▶ [Records provided]:
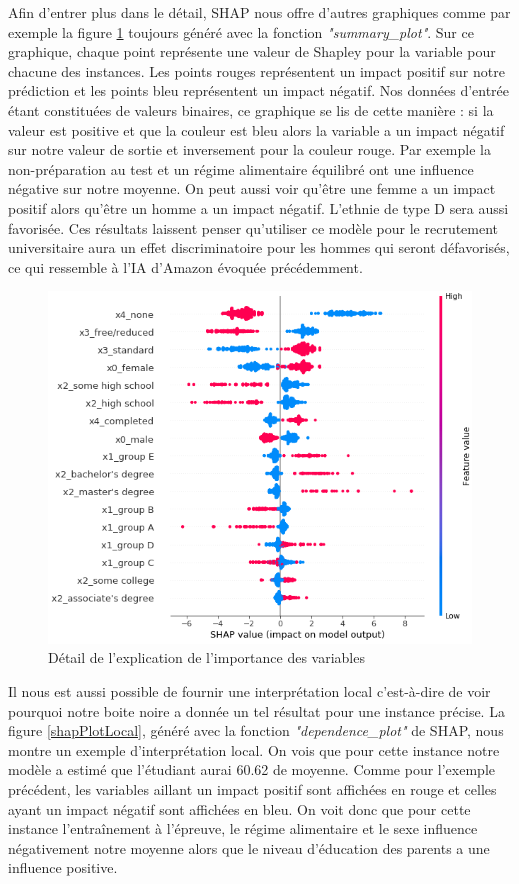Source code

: Afin d'entrer plus dans le détail, SHAP nous offre d'autres graphiques comme par exemple la figure \ref{shapPlotDetail} toujours généré avec la fonction \textit{"summary\_plot"}. Sur ce graphique, chaque point représente une valeur de Shapley pour la variable pour chacune des instances. Les points rouges représentent un impact positif sur notre prédiction et les points bleu représentent un impact négatif. Nos données d'entrée étant constituées de valeurs binaires, ce graphique se lis de cette manière : si la valeur est positive et que la couleur est bleu alors la variable a un impact négatif sur notre valeur de sortie et inversement pour la couleur rouge. Par exemple la non-préparation au test et un régime alimentaire équilibré ont une influence négative sur notre moyenne. On peut aussi voir qu'être une femme a un impact positif alors qu'être un homme a un impact négatif. L’ethnie de type D sera aussi favorisée. Ces résultats laissent penser qu'utiliser ce modèle pour le recrutement universitaire aura un effet discriminatoire pour les hommes qui seront défavorisés, ce qui ressemble à l’IA d’Amazon évoquée précédemment.
\begin{figure}[h]
    \includegraphics[scale=0.6]{src_img/shapPlotDetail.png}
    \caption{Détail de l'explication de l'importance des variables}
    \label{shapPlotDetail}
\end{figure}
Il nous est aussi possible de fournir une interprétation local c'est-à-dire de voir pourquoi notre boite noire a donnée un tel résultat pour une instance précise. La figure \ref{shapPlotLocal}, généré avec la fonction \textit{"dependence\_plot"} de SHAP, nous montre un exemple d'interprétation local. On vois que pour cette instance notre modèle a estimé que l'étudiant aurai 60.62 de moyenne. Comme pour l'exemple précédent, les variables aillant un impact positif sont affichées en rouge et celles ayant un impact négatif sont affichées en bleu. On voit donc que pour cette instance l'entraînement à l'épreuve, le régime alimentaire et le sexe influence négativement notre moyenne alors que le niveau d’éducation des parents a une influence positive.
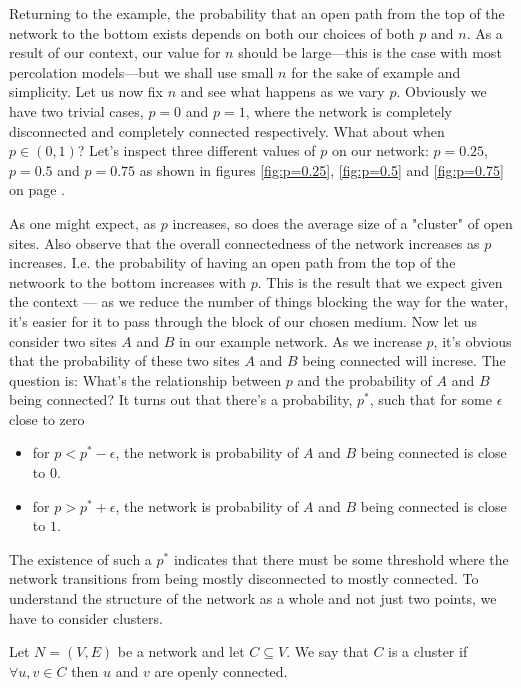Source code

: Returning to the example, the probability that an open path from the top of the network to the bottom exists depends on both our choices of both $p$ and $n$. As a result of our context, our value for $n$ should be
large---this is the case with most percolation models---but we shall use small $n$ for the sake of example and simplicity. Let us now fix $n$ and see what happens as we vary $p$. Obviously we have two trivial cases, $p=0$ and $p=1$,
where the network is completely disconnected and completely connected respectively.
What about when $p\in(0,1)$? Let's inspect three different values of $p$ on our network: $p=0.25$, $p=0.5$ and $p=0.75$ as shown in figures \ref{fig:p=0.25}, \ref{fig:p=0.5} and
\ref{fig:p=0.75} on page \pageref{fig:probabilities}.

As one might expect, as $p$ increases, so does the average size of a "cluster" of open sites. Also observe that the overall connectedness of the network increases as $p$ increases.
I.e. the probability of having an open path from the top of the netwoork to the bottom increases with $p$. This is the result that we expect given the context --- as we reduce the
number of things blocking the way for the water, it's easier for it to pass through the block of our chosen medium. Now let us consider two sites $A$ and $B$ in our example
network. As we increase $p$, it's obvious that the probability of these two sites $A$ and $B$ being connected will increse. The question is: What's the relationship between $p$ and
the probability of $A$ and $B$ being connected? It turns out that there's a probability, $p^*$, such that for some $\epsilon$ close to zero
\begin{itemize}
  \item for $p < p^* - \epsilon$, the network is probability of $A$ and $B$ being connected is close to $0$.
  \item for $p > p^* + \epsilon$, the network is probability of $A$ and $B$ being connected is close to $1$.
\end{itemize}

The existence of such a $p^*$ indicates that there must be some threshold where the network transitions from being mostly disconnected to mostly connected. To understand the
structure of the network as a whole and not just two points, we have to consider clusters.

\begin{definition}\label{def:cluster}
  Let $N = (V, E)$ be a network and let $C \subseteq V$. We say that $C$ is a cluster if $\forall u, v \in C$ then $u$ and $v$ are openly connected.
\end{definition}

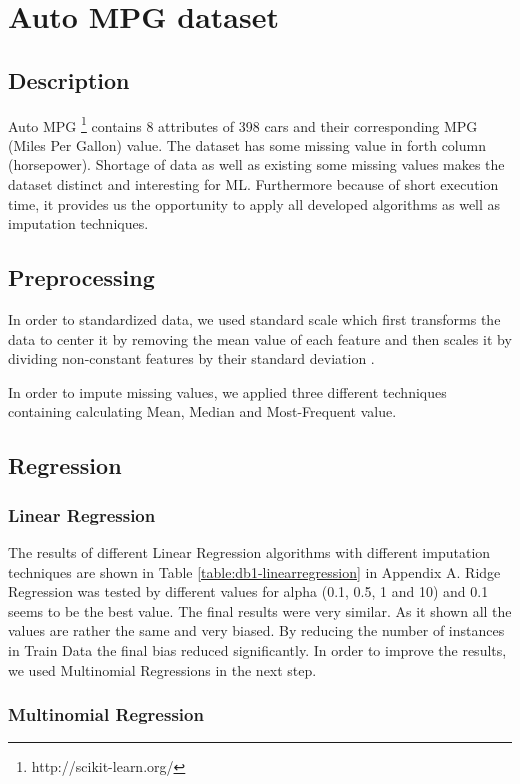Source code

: \section{Auto MPG dataset}
\subsection{Description}
Auto MPG \footnote{http://scikit-learn.org/} contains 8 attributes of 398 cars  and their corresponding MPG (Miles Per Gallon) value. The dataset has some missing value in forth column (horsepower). Shortage of data as well as existing some missing values makes the dataset distinct and interesting for ML. Furthermore because of short execution time, it provides us the opportunity to apply all developed algorithms as well as imputation techniques.

\subsection{Preprocessing}
In order to standardized data, we used standard scale which first transforms the data to center it by removing the mean value of each feature and then scales it by dividing non-constant features by their standard deviation \cite{scikitstandardization}.

In order to impute missing values, we applied three different techniques containing calculating Mean, Median and Most-Frequent value.

\subsection{Regression}
\subsubsection{Linear Regression}
The results of different Linear Regression algorithms with different imputation techniques are shown in Table \ref{table:db1-linearregression} in Appendix A. Ridge Regression was tested by different values for alpha (0.1, 0.5, 1 and 10) and 0.1 seems to be the best value. The final results were very similar. As it shown all the values are rather the same and very biased. By reducing the number of instances in Train Data the final bias reduced significantly. In order to improve the results, we used Multinomial Regressions in the next step.

\subsubsection{Multinomial Regression}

▶ [Problem details]: Your reply should hold every line above exactly as written and none of the pictures.

▶ [Your response]:
Source code

: Afin d'entrer plus dans le détail, SHAP nous offre d'autres graphiques comme par exemple la figure \ref{shapPlotDetail} toujours généré avec la fonction \textit{"summary\_plot"}. Sur ce graphique, chaque point représente une valeur de Shapley pour la variable pour chacune des instances. Les points rouges représentent un impact positif sur notre prédiction et les points bleu représentent un impact négatif. Nos données d'entrée étant constituées de valeurs binaires, ce graphique se lis de cette manière : si la valeur est positive et que la couleur est bleu alors la variable a un impact négatif sur notre valeur de sortie et inversement pour la couleur rouge. Par exemple la non-préparation au test et un régime alimentaire équilibré ont une influence négative sur notre moyenne. On peut aussi voir qu'être une femme a un impact positif alors qu'être un homme a un impact négatif. L’ethnie de type D sera aussi favorisée. Ces résultats laissent penser qu'utiliser ce modèle pour le recrutement universitaire aura un effet discriminatoire pour les hommes qui seront défavorisés, ce qui ressemble à l’IA d’Amazon évoquée précédemment.
\begin{figure}[h]
    \includegraphics[scale=0.6]{src_img/shapPlotDetail.png}
    \caption{Détail de l'explication de l'importance des variables}
    \label{shapPlotDetail}
\end{figure}
Il nous est aussi possible de fournir une interprétation local c'est-à-dire de voir pourquoi notre boite noire a donnée un tel résultat pour une instance précise. La figure \ref{shapPlotLocal}, généré avec la fonction \textit{"dependence\_plot"} de SHAP, nous montre un exemple d'interprétation local. On vois que pour cette instance notre modèle a estimé que l'étudiant aurai 60.62 de moyenne. Comme pour l'exemple précédent, les variables aillant un impact positif sont affichées en rouge et celles ayant un impact négatif sont affichées en bleu. On voit donc que pour cette instance l'entraînement à l'épreuve, le régime alimentaire et le sexe influence négativement notre moyenne alors que le niveau d’éducation des parents a une influence positive.
Source code

: Returning to the example, the probability that an open path from the top of the network to the bottom exists depends on both our choices of both $p$ and $n$. As a result of our context, our value for $n$ should be
large---this is the case with most percolation models---but we shall use small $n$ for the sake of example and simplicity. Let us now fix $n$ and see what happens as we vary $p$. Obviously we have two trivial cases, $p=0$ and $p=1$,
where the network is completely disconnected and completely connected respectively.
What about when $p\in(0,1)$? Let's inspect three different values of $p$ on our network: $p=0.25$, $p=0.5$ and $p=0.75$ as shown in figures \ref{fig:p=0.25}, \ref{fig:p=0.5} and
\ref{fig:p=0.75} on page \pageref{fig:probabilities}.

As one might expect, as $p$ increases, so does the average size of a "cluster" of open sites. Also observe that the overall connectedness of the network increases as $p$ increases.
I.e. the probability of having an open path from the top of the netwoork to the bottom increases with $p$. This is the result that we expect given the context --- as we reduce the
number of things blocking the way for the water, it's easier for it to pass through the block of our chosen medium. Now let us consider two sites $A$ and $B$ in our example
network. As we increase $p$, it's obvious that the probability of these two sites $A$ and $B$ being connected will increse. The question is: What's the relationship between $p$ and
the probability of $A$ and $B$ being connected? It turns out that there's a probability, $p^*$, such that for some $\epsilon$ close to zero
\begin{itemize}
  \item for $p < p^* - \epsilon$, the network is probability of $A$ and $B$ being connected is close to $0$.
  \item for $p > p^* + \epsilon$, the network is probability of $A$ and $B$ being connected is close to $1$.
\end{itemize}

The existence of such a $p^*$ indicates that there must be some threshold where the network transitions from being mostly disconnected to mostly connected. To understand the
structure of the network as a whole and not just two points, we have to consider clusters.

\begin{definition}\label{def:cluster}
  Let $N = (V, E)$ be a network and let $C \subseteq V$. We say that $C$ is a cluster if $\forall u, v \in C$ then $u$ and $v$ are openly connected.
\end{definition}

Source code

: \section{Auto MPG dataset}
\subsection{Description}
Auto MPG \footnote{http://scikit-learn.org/} contains 8 attributes of 398 cars  and their corresponding MPG (Miles Per Gallon) value. The dataset has some missing value in forth column (horsepower). Shortage of data as well as existing some missing values makes the dataset distinct and interesting for ML. Furthermore because of short execution time, it provides us the opportunity to apply all developed algorithms as well as imputation techniques.

\subsection{Preprocessing}
In order to standardized data, we used standard scale which first transforms the data to center it by removing the mean value of each feature and then scales it by dividing non-constant features by their standard deviation \cite{scikitstandardization}.

In order to impute missing values, we applied three different techniques containing calculating Mean, Median and Most-Frequent value.

\subsection{Regression}
\subsubsection{Linear Regression}
The results of different Linear Regression algorithms with different imputation techniques are shown in Table \ref{table:db1-linearregression} in Appendix A. Ridge Regression was tested by different values for alpha (0.1, 0.5, 1 and 10) and 0.1 seems to be the best value. The final results were very similar. As it shown all the values are rather the same and very biased. By reducing the number of instances in Train Data the final bias reduced significantly. In order to improve the results, we used Multinomial Regressions in the next step.

\subsubsection{Multinomial Regression}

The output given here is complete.